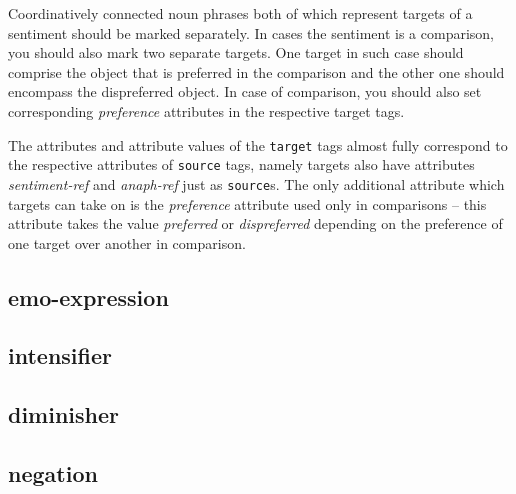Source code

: \documentclass[11pt,a4paper]{article}
\begin{document}
Coordinatively connected noun phrases both of which represent targets
of a sentiment should be marked separately.  In cases the sentiment is
a comparison, you should also mark two separate targets.  One target
in such case should comprise the object that is preferred in the
comparison and the other one should encompass the dispreferred
object. In case of comparison, you should also set corresponding
\textit{preference} attributes in the respective target tags.

The attributes and attribute values of the \texttt{target} tags almost
fully correspond to the respective attributes of \texttt{source} tags,
namely targets also have attributes \textit{sentiment-ref} and
\textit{anaph-ref} just as \texttt{source}s.  The only additional
attribute which targets can take on is the \textit{preference}
attribute used only in comparisons -- this attribute takes the value
\textit{preferred} or \textit{dispreferred} depending on the
preference of one target over another in comparison.

\subsection{emo-expression}
\subsection{intensifier}
\subsection{diminisher}
\subsection{negation}




\end{document}
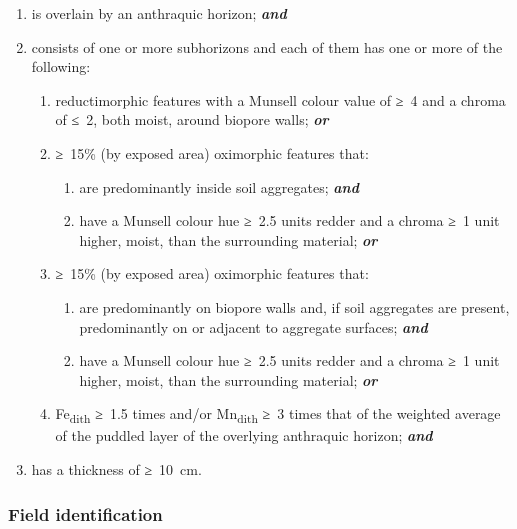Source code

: \documentclass[
  letterpaper,
  DIV=11,
  numbers=noendperiod]{scrreprt}
\providecommand{\tightlist}{%
  \setlength{\itemsep}{0pt}\setlength{\parskip}{0pt}}\usepackage{longtable,booktabs,array}
\begin{document}
\begin{enumerate}
\def\labelenumi{\arabic{enumi}.}
\item
  is overlain by an anthraquic horizon; \textbf{\emph{and}}
\item
  consists of one or more subhorizons and each of them has one or more
  of the following:

  \begin{enumerate}
  \def\labelenumii{\alph{enumii}.}
  \tightlist
  \item
    reductimorphic features with a Munsell colour value of ≥~4 and a
    chroma of ≤~2, both moist, around biopore walls; \textbf{\emph{or}}
  \item
    ≥~15\% (by exposed area) oximorphic features that:

    \begin{enumerate}
    \def\labelenumiii{\roman{enumiii}.}
    \tightlist
    \item
      are predominantly inside soil aggregates; \textbf{\emph{and}}
    \item
      have a Munsell colour hue ≥~2.5 units redder and a chroma ≥~1 unit
      higher, moist, than the surrounding material; \textbf{\emph{or}}
    \end{enumerate}
  \item
    ≥~15\% (by exposed area) oximorphic features that:

    \begin{enumerate}
    \def\labelenumiii{\roman{enumiii}.}
    \tightlist
    \item
      are predominantly on biopore walls and, if soil aggregates are
      present, predominantly on or adjacent to aggregate surfaces;
      \textbf{\emph{and}}
    \item
      have a Munsell colour hue ≥~2.5 units redder and a chroma ≥~1 unit
      higher, moist, than the surrounding material; \textbf{\emph{or}}
    \end{enumerate}
  \item
    Fe\textsubscript{dith} ≥~1.5 times and/or Mn\textsubscript{dith} ≥~3
    times that of the weighted average of the puddled layer of the
    overlying anthraquic horizon; \textbf{\emph{and}}
  \end{enumerate}
\item
  has a thickness of ≥~10~cm.
\end{enumerate}

\hypertarget{field-identification-11}{%
\subsubsection{Field identification}\label{field-identification-11}}
\end{document}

## THE PROBLEM
Your copy of the entries should be exact and free of pictures.

## ANSWER SECTION
Source code

: \documentclass[11pt,a4paper]{article}
\begin{document}
Coordinatively connected noun phrases both of which represent targets
of a sentiment should be marked separately.  In cases the sentiment is
a comparison, you should also mark two separate targets.  One target
in such case should comprise the object that is preferred in the
comparison and the other one should encompass the dispreferred
object. In case of comparison, you should also set corresponding
\textit{preference} attributes in the respective target tags.

The attributes and attribute values of the \texttt{target} tags almost
fully correspond to the respective attributes of \texttt{source} tags,
namely targets also have attributes \textit{sentiment-ref} and
\textit{anaph-ref} just as \texttt{source}s.  The only additional
attribute which targets can take on is the \textit{preference}
attribute used only in comparisons -- this attribute takes the value
\textit{preferred} or \textit{dispreferred} depending on the
preference of one target over another in comparison.

\subsection{emo-expression}
\subsection{intensifier}
\subsection{diminisher}
\subsection{negation}




\end{document}
Source code

: \documentclass[
  letterpaper,
  DIV=11,
  numbers=noendperiod]{scrreprt}
\providecommand{\tightlist}{%
  \setlength{\itemsep}{0pt}\setlength{\parskip}{0pt}}\usepackage{longtable,booktabs,array}
\begin{document}
\begin{enumerate}
\def\labelenumi{\arabic{enumi}.}
\item
  is overlain by an anthraquic horizon; \textbf{\emph{and}}
\item
  consists of one or more subhorizons and each of them has one or more
  of the following:

  \begin{enumerate}
  \def\labelenumii{\alph{enumii}.}
  \tightlist
  \item
    reductimorphic features with a Munsell colour value of ≥~4 and a
    chroma of ≤~2, both moist, around biopore walls; \textbf{\emph{or}}
  \item
    ≥~15\% (by exposed area) oximorphic features that:

    \begin{enumerate}
    \def\labelenumiii{\roman{enumiii}.}
    \tightlist
    \item
      are predominantly inside soil aggregates; \textbf{\emph{and}}
    \item
      have a Munsell colour hue ≥~2.5 units redder and a chroma ≥~1 unit
      higher, moist, than the surrounding material; \textbf{\emph{or}}
    \end{enumerate}
  \item
    ≥~15\% (by exposed area) oximorphic features that:

    \begin{enumerate}
    \def\labelenumiii{\roman{enumiii}.}
    \tightlist
    \item
      are predominantly on biopore walls and, if soil aggregates are
      present, predominantly on or adjacent to aggregate surfaces;
      \textbf{\emph{and}}
    \item
      have a Munsell colour hue ≥~2.5 units redder and a chroma ≥~1 unit
      higher, moist, than the surrounding material; \textbf{\emph{or}}
    \end{enumerate}
  \item
    Fe\textsubscript{dith} ≥~1.5 times and/or Mn\textsubscript{dith} ≥~3
    times that of the weighted average of the puddled layer of the
    overlying anthraquic horizon; \textbf{\emph{and}}
  \end{enumerate}
\item
  has a thickness of ≥~10~cm.
\end{enumerate}

\hypertarget{field-identification-11}{%
\subsubsection{Field identification}\label{field-identification-11}}
\end{document}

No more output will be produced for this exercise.